Remember J. Edgar Hoover?
Of course you remember Hoover, and the inordinate power he attained — and employed and abused — during his 37 years as the founding Director of the FBI. (This followed eight years as Director of the Bureau of Investigation, precursor to the FBI.) Hoover collected massive amounts of information (by long-ago standards) that enabled him to blackmail and otherwise threaten those who might seek to rein him in. He parlayed his information-gathering into a reign that lasted under Roosevelt, Truman, Eisenhower, Kennedy, Johnson and Nixon.
Come the obvious question: If Hoover, operating before computers, before email, before the Internet, could assemble enough information to make him very nearly a fourth branch of government, what risks of over-reach do we run these days, when the National Security Agency makes Hoover seem little more than an upstart?
At this point, it would, I know, be helpful to describe the NSA in some detail — say, for example, the number of people it employs or the size of its budget. Sorry, such data are classified. Estimates of the NSA budget range from $10 billion a year to $20 billion. I have no idea whatever whether those numbers are worrisome. What is important to understand is that it is the natural disposition of entities that have fantastic capabilities to use and even seek to extend such capabilities. Note, as well, that it is exceedingly difficult, if not borderline impossible, for Congress (or the White House, for that matter) to exercise its oversight responsibility.

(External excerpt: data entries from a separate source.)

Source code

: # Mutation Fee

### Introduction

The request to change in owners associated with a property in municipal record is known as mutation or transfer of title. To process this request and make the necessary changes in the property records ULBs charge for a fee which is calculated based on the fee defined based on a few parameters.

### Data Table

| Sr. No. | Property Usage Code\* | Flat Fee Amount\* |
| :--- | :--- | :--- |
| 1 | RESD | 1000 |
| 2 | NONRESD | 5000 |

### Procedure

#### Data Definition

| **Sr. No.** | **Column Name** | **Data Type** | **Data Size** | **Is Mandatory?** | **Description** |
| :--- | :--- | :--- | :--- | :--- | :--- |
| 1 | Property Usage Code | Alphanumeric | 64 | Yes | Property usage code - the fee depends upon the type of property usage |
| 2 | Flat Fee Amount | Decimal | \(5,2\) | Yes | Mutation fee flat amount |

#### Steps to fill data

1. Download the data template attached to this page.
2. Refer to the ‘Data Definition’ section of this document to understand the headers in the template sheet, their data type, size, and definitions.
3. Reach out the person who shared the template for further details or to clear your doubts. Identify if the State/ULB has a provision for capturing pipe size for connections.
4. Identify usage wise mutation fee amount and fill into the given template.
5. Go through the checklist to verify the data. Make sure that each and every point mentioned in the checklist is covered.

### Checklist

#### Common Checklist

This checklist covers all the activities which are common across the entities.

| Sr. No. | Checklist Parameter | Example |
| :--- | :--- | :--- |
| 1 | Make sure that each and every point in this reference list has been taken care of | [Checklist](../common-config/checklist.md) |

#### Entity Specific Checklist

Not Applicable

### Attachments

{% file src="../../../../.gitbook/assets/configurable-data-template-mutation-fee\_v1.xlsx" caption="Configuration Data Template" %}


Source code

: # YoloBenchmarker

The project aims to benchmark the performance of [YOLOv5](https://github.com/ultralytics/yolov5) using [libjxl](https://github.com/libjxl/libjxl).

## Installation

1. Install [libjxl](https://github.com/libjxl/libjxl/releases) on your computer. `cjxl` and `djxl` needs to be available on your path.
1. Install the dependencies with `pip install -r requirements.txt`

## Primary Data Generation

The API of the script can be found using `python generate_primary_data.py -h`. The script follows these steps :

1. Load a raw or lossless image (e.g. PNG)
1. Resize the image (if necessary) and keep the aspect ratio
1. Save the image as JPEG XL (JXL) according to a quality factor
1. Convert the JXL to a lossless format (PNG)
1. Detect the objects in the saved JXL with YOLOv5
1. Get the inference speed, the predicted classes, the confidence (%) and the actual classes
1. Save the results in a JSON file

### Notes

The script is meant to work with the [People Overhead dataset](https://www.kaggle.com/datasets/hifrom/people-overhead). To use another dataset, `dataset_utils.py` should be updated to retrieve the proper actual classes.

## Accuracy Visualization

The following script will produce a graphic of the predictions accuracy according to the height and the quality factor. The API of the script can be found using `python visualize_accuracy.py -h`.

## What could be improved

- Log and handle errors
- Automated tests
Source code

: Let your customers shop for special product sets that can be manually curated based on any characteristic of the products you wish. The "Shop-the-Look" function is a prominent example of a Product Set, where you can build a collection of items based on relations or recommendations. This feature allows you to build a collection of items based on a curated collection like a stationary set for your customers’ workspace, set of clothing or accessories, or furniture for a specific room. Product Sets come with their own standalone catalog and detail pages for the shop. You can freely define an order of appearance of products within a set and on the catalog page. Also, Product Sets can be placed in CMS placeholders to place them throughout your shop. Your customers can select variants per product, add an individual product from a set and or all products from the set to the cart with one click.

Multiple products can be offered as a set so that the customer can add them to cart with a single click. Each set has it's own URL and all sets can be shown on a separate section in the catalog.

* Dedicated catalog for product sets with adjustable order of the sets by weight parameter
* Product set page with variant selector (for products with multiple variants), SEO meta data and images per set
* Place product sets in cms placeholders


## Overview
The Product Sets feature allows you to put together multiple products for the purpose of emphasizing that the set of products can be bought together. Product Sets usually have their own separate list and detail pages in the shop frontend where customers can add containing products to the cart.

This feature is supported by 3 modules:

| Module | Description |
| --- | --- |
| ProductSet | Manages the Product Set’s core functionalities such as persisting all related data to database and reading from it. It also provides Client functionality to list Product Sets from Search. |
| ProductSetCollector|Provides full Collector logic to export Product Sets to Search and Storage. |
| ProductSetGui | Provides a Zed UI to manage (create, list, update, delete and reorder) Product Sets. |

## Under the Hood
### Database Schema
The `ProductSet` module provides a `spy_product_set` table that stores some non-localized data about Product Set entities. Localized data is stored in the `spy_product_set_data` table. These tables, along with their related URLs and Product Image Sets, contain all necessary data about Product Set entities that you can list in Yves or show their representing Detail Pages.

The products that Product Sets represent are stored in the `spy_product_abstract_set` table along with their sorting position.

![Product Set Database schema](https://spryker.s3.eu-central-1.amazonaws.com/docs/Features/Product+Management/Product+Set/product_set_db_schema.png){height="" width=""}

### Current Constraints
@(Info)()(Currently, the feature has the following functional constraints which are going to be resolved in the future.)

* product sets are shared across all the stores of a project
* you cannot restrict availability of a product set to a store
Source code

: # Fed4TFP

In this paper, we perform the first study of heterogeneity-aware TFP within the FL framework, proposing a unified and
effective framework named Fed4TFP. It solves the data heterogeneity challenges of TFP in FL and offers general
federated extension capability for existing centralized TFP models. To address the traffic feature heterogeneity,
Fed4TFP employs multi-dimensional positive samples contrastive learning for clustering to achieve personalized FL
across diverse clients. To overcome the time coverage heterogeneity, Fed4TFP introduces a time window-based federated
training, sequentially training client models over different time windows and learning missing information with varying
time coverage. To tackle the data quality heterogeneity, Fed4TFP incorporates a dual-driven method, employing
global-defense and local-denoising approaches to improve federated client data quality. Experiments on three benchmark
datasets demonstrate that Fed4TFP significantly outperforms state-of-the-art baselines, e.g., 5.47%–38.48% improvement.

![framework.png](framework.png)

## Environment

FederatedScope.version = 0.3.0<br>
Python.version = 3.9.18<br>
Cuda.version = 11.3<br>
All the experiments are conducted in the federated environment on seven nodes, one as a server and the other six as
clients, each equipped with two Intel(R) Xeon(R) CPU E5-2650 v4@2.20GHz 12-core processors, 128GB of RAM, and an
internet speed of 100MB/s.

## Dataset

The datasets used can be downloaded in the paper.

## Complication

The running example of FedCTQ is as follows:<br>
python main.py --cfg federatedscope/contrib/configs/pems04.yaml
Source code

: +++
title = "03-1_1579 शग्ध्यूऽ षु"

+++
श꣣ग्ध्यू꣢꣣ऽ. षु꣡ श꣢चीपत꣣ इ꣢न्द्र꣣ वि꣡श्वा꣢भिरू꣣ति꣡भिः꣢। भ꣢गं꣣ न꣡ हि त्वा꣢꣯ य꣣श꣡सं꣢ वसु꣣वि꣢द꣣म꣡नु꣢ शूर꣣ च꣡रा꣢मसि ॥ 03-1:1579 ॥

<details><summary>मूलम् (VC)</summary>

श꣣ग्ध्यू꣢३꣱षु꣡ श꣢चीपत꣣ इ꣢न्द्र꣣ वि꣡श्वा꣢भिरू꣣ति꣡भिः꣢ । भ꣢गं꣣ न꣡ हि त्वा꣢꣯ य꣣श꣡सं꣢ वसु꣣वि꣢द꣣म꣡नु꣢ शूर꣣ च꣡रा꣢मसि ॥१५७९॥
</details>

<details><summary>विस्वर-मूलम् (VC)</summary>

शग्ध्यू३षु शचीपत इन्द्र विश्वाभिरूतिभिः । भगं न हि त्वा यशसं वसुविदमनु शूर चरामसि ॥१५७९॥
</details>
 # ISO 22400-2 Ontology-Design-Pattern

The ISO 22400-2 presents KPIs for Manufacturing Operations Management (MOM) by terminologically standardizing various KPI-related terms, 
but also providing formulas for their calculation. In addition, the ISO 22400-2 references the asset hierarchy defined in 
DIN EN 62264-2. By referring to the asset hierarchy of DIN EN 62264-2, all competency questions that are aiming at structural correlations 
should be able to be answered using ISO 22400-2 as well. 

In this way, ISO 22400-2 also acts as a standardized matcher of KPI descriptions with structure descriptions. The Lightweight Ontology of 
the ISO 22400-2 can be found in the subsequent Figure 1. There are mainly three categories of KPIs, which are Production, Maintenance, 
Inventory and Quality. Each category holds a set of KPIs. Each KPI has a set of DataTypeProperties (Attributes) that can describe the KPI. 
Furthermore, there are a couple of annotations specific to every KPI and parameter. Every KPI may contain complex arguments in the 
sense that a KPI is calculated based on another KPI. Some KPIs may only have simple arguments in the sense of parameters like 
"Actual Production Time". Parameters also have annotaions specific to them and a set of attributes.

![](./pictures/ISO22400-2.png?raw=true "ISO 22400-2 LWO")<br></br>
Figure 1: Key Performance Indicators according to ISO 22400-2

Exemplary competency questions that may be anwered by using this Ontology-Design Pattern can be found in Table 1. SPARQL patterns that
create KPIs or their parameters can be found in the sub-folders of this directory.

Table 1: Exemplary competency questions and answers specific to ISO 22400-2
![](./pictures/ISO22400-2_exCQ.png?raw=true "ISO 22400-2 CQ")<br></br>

Now: None of all this would have become grist for public discussion were it not for Edward J. Snowden. Snowden, now charged with espionage, has obviously transformed the international conversation on spying, surveillance, privacy and so forth. In his own view, “The debate they wanted to avoid is now taking place in countries around the world. And instead of causing damage, the use of this new public knowledge is causing society to push for political reforms, oversight and new laws.”
Snowden seems to me entirely correct. Whatever his mix of motives, he has performed an invaluable public service, laying bare massive government activities of which we knew next to nothing before his documents were released. It is because he did that we are now having a truly robust debate on how to balance security and privacy.
Contrast Snowden’s contribution with the extraordinary statement of our Director of National Intelligence, James Clapper, who told Congress in March that the NSA did not intentionally collect “any type of data at all” on millions of Americans. That turned out not to be true. Or, to put it more bluntly, to be a lie, as Clapper himself later admitted when he described his response as the “least untruthful answer” he could give. But: Among other things, lying in testimony before Congress is a felony. One is bound to ask, a la Socrates: Qui custodiet ipsos custodes? Who is guarding the guardians?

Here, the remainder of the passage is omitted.